The day we adopted Obi, April 20, 2002

Gratitude Friday

1. Morning walks. With Daylight Savings Time, we are actually doing part of the walk as the sun rises. I know it will only last for another week or two before it’s dark again, but I’m enjoying it for now. This morning we saw the big buck and two bald eagles, and Ringo wants you to know he almost got a cat and got to carry a stick for a bit.

2. A day “off” after a week with a lot of people-ing. This week was packed with dates and appointments and phone calls that needed to be made. For an introverted hsp, that’s exhausting, so I’m happy that today walking the dogs, doing the laundry, maybe making some muffins, and writing this blog post is all that’s on my schedule.

3. Kitchen counter love notes. Hopefully Eric and I can hang out and rest this weekend, as he’s had a busy week too.

4. Good friends. I have three in particular that I see regularly. They are smart, funny, kind, creative women always down to spend some time writing together, going to a movie, or just hanging out talking about everything and nothing.

5. My tiny family. In a few weeks, Ringo will turn six years old, and a month later, Sam will officially be ten and well on his way to being our oldest dog yet. Being able to spend more time with them is one of the best things about being “retired.”

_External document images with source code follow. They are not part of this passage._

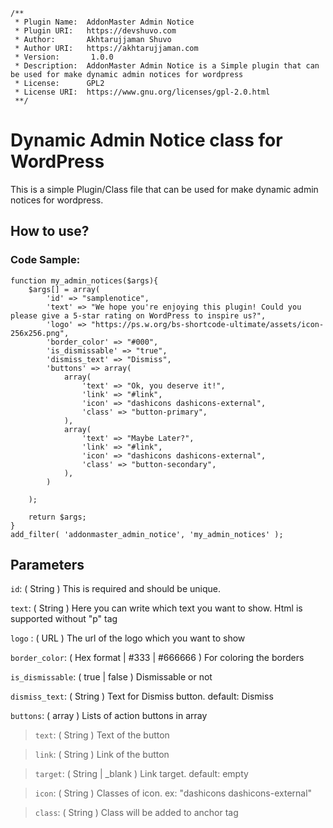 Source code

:     /**
     * Plugin Name:  AddonMaster Admin Notice
     * Plugin URI:   https://devshuvo.com
     * Author:       Akhtarujjaman Shuvo
     * Author URI:   https://akhtarujjaman.com
     * Version: 	  1.0.0
     * Description:  AddonMaster Admin Notice is a Simple plugin that can be used for make dynamic admin notices for wordpress
     * License:      GPL2
     * License URI:  https://www.gnu.org/licenses/gpl-2.0.html
     **/

# Dynamic Admin Notice class for WordPress
This  is a simple Plugin/Class file that can be used for make dynamic admin notices for wordpress.

## How to use?
### Code Sample:

    function my_admin_notices($args){
    	$args[] = array(
    		'id' => "samplenotice",
    		'text' => "We hope you're enjoying this plugin! Could you please give a 5-star rating on WordPress to inspire us?",
    		'logo' => "https://ps.w.org/bs-shortcode-ultimate/assets/icon-256x256.png",
    		'border_color' => "#000",
    		'is_dismissable' => "true",
    		'dismiss_text' => "Dismiss",
    		'buttons' => array(
    			array(
    				'text' => "Ok, you deserve it!",
    				'link' => "#link",
    				'icon' => "dashicons dashicons-external",
    				'class' => "button-primary",
    			),
    			array(
    				'text' => "Maybe Later?",
    				'link' => "#link",
    				'icon' => "dashicons dashicons-external",
    				'class' => "button-secondary",
    			),
    		)
    
    	);
    
    	return $args;
    }
    add_filter( 'addonmaster_admin_notice', 'my_admin_notices' );

## Parameters
`id`: ( String ) This is required and should be  unique.

`text`: ( String ) Here you can write which text you want to show. Html is supported without "p" tag

`logo` : ( URL ) The url of the logo which you want to show

`border_color`: ( Hex format | #333 | #666666 ) For coloring the borders

`is_dismissable`: ( true | false ) Dismissable or not

`dismiss_text`: ( String ) Text for Dismiss button. default: Dismiss

`buttons`: ( array ) Lists of action buttons in array

   > `text`: ( String ) Text of the button
   
   > `link`: ( String ) Link of the button
   
   > `target`: ( String | _blank ) Link target. default: empty
   
   > `icon`: ( String ) Classes of icon. ex: "dashicons dashicons-external"
   
   > `class`: ( String ) Class will be added to anchor tag
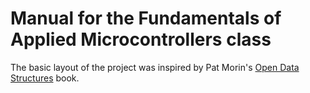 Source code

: # Manual for the Fundamentals of Applied Microcontrollers class

The basic layout of the project was inspired by Pat Morin's [Open Data Structures](https://github.com/patmorin/ods) book.
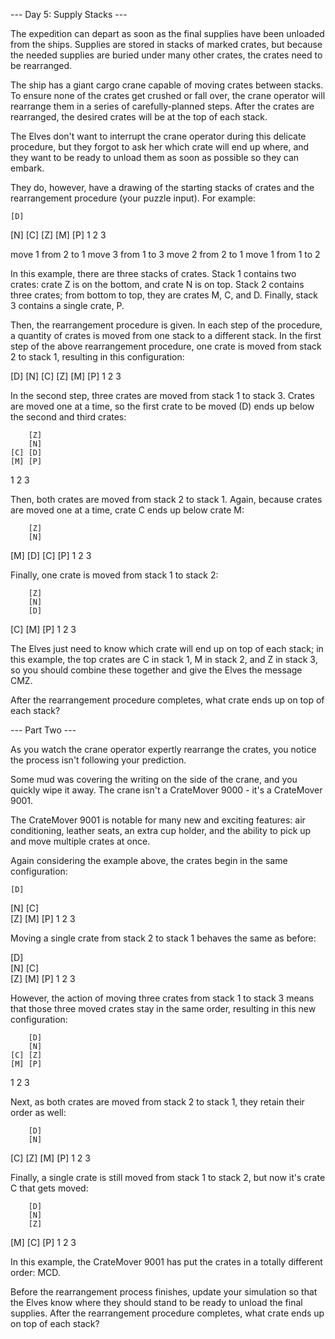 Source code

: --- Day 5: Supply Stacks ---

The expedition can depart as soon as the final supplies have been unloaded from the ships. Supplies are stored in stacks of marked crates, but because the needed supplies are buried under many other crates, the crates need to be rearranged.

The ship has a giant cargo crane capable of moving crates between stacks. To ensure none of the crates get crushed or fall over, the crane operator will rearrange them in a series of carefully-planned steps. After the crates are rearranged, the desired crates will be at the top of each stack.

The Elves don't want to interrupt the crane operator during this delicate procedure, but they forgot to ask her which crate will end up where, and they want to be ready to unload them as soon as possible so they can embark.

They do, however, have a drawing of the starting stacks of crates and the rearrangement procedure (your puzzle input). For example:

    [D]
[N] [C]
[Z] [M] [P]
 1   2   3

move 1 from 2 to 1
move 3 from 1 to 3
move 2 from 2 to 1
move 1 from 1 to 2

In this example, there are three stacks of crates. Stack 1 contains two crates: crate Z is on the bottom, and crate N is on top. Stack 2 contains three crates; from bottom to top, they are crates M, C, and D. Finally, stack 3 contains a single crate, P.

Then, the rearrangement procedure is given. In each step of the procedure, a quantity of crates is moved from one stack to a different stack. In the first step of the above rearrangement procedure, one crate is moved from stack 2 to stack 1, resulting in this configuration:

[D]
[N] [C]
[Z] [M] [P]
 1   2   3

In the second step, three crates are moved from stack 1 to stack 3. Crates are moved one at a time, so the first crate to be moved (D) ends up below the second and third crates:

        [Z]
        [N]
    [C] [D]
    [M] [P]
 1   2   3

Then, both crates are moved from stack 2 to stack 1. Again, because crates are moved one at a time, crate C ends up below crate M:

        [Z]
        [N]
[M]     [D]
[C]     [P]
 1   2   3

Finally, one crate is moved from stack 1 to stack 2:

        [Z]
        [N]
        [D]
[C] [M] [P]
 1   2   3

The Elves just need to know which crate will end up on top of each stack; in this example, the top crates are C in stack 1, M in stack 2, and Z in stack 3, so you should combine these together and give the Elves the message CMZ.

After the rearrangement procedure completes, what crate ends up on top of each stack?


--- Part Two ---

As you watch the crane operator expertly rearrange the crates, you notice the process isn't following your prediction.

Some mud was covering the writing on the side of the crane, and you quickly wipe it away. The crane isn't a CrateMover 9000 - it's a CrateMover 9001.

The CrateMover 9001 is notable for many new and exciting features: air conditioning, leather seats, an extra cup holder, and the ability to pick up and move multiple crates at once.

Again considering the example above, the crates begin in the same configuration:

    [D]    
[N] [C]    
[Z] [M] [P]
 1   2   3 

Moving a single crate from stack 2 to stack 1 behaves the same as before:

[D]        
[N] [C]    
[Z] [M] [P]
 1   2   3 

However, the action of moving three crates from stack 1 to stack 3 means that those three moved crates stay in the same order, resulting in this new configuration:

        [D]
        [N]
    [C] [Z]
    [M] [P]
 1   2   3

Next, as both crates are moved from stack 2 to stack 1, they retain their order as well:

        [D]
        [N]
[C]     [Z]
[M]     [P]
 1   2   3

Finally, a single crate is still moved from stack 1 to stack 2, but now it's crate C that gets moved:

        [D]
        [N]
        [Z]
[M] [C] [P]
 1   2   3

In this example, the CrateMover 9001 has put the crates in a totally different order: MCD.

Before the rearrangement process finishes, update your simulation so that the Elves know where they should stand to be ready to unload the final supplies. After the rearrangement procedure completes, what crate ends up on top of each stack?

Bonus joy: even though my washing machine randomly beeps while it cycles and that can be super annoying it still works, breakfast burritos, a super soft sweatshirt my brother bought me for Christmas one year paired with a super soft pair of pj pants my aunt bought me another Christmas making the perfect stay at home on a cold day uniform, even though I’d read lots of criticism about this season of Great British Baking Show we enjoyed it just as much as always, good books (I finished Maya Angelou’s autobiographies and now I’m reading James Baldwin’s Giovanni’s Room), good TV (even though there are many things that are irritating about it, HGTV’s House Hunters series is a relief to watch when things get too complicated), good movies (went to see Harriet yesterday and now I want to know everything there is to know about Harriet Tubman and the Underground Railroad), sunshine, sitting under my infrared heating pad and my favorite blankets after a long walk with the dogs.